▸ DATA FOR THE TASK:
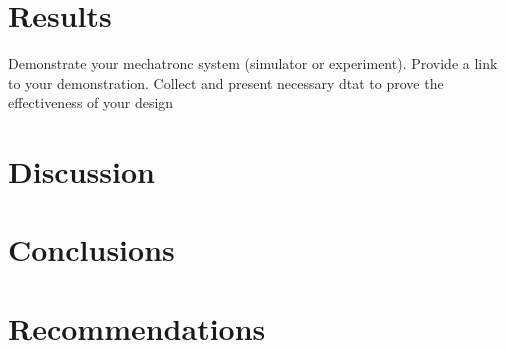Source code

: \documentclass[12pt, letterpaper,titlepage]{article}
\begin{document}
\section{Results}
	Demonstrate your mechatronc system (simulator or experiment). Provide a link to your demonstration. Collect and present necessary dtat to prove the effectiveness of your design

\section{Discussion}

\section{Conclusions}

\section{Recommendations}



\end{document}
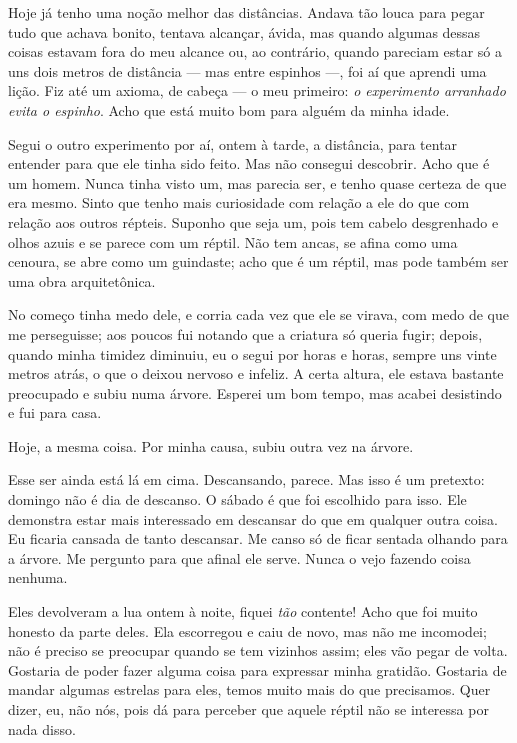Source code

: Hoje já tenho uma noção melhor das distâncias. Andava tão louca para pegar
tudo que achava bonito, tentava alcançar, ávida, mas quando algumas
dessas coisas estavam fora do meu alcance ou, ao contrário, quando pareciam estar só a
uns dois metros de distância --- mas entre espinhos ---, foi aí que
aprendi uma lição. Fiz até um axioma, de cabeça --- o meu primeiro: \textit{o experimento
arranhado evita o espinho}. Acho que está muito bom para alguém da minha
idade.

Segui o outro experimento por aí, ontem à tarde, a distância, para tentar entender para que
ele tinha sido feito. Mas não consegui descobrir. Acho que é um
homem. Nunca tinha visto um, mas parecia ser, e tenho quase certeza de que
era mesmo. Sinto que tenho mais curiosidade com relação a ele do que
com relação aos outros répteis. Suponho que seja um, pois tem cabelo desgrenhado e
olhos azuis e se parece com um réptil. Não tem ancas, se afina como uma
cenoura, se abre como um guindaste; acho que é um réptil, mas
pode também ser uma obra arquitetônica.

No começo tinha medo dele, e corria cada vez que ele se virava, com medo de
que me perseguisse; aos poucos fui notando que a criatura só queria
fugir; depois, quando minha timidez diminuiu, eu o segui por horas e
horas, sempre uns vinte metros atrás, o que o deixou nervoso e infeliz.
A certa altura, ele estava bastante preocupado e subiu numa árvore. Esperei
um bom tempo, mas acabei desistindo e fui para casa.

Hoje, a mesma coisa. Por minha causa, subiu outra vez na árvore.

 Esse ser ainda está lá em cima. Descansando, parece. Mas isso é
um pretexto: domingo não é dia de descanso. O sábado é que foi escolhido
para isso. Ele demonstra estar mais interessado em
descansar do que em qualquer outra coisa. Eu ficaria cansada de tanto
descansar. Me canso só de ficar sentada olhando para a árvore. Me pergunto para
que afinal ele serve. Nunca o vejo fazendo coisa nenhuma.

Eles devolveram a lua ontem à noite, fiquei \textit{tão} contente! Acho que foi
muito honesto da parte deles. Ela escorregou e caiu de novo, mas não me
incomodei; não é preciso se preocupar quando se tem vizinhos
assim; eles vão pegar de volta. Gostaria de poder fazer alguma coisa para
expressar minha gratidão. Gostaria de mandar algumas estrelas para eles,
temos muito mais do que precisamos. Quer dizer, eu, não nós, pois dá para perceber que
aquele réptil não se interessa por nada disso.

▸ PROBLEM TO SOLVE:
Filter the listing by the string "ontem"; copy each matching line.

▸ SOLUTION TO THIS TASK:
Segui o outro experimento por aí, ontem à tarde, a distância, para tentar entender para que
Eles devolveram a lua ontem à noite, fiquei \textit{tão} contente! Acho que foi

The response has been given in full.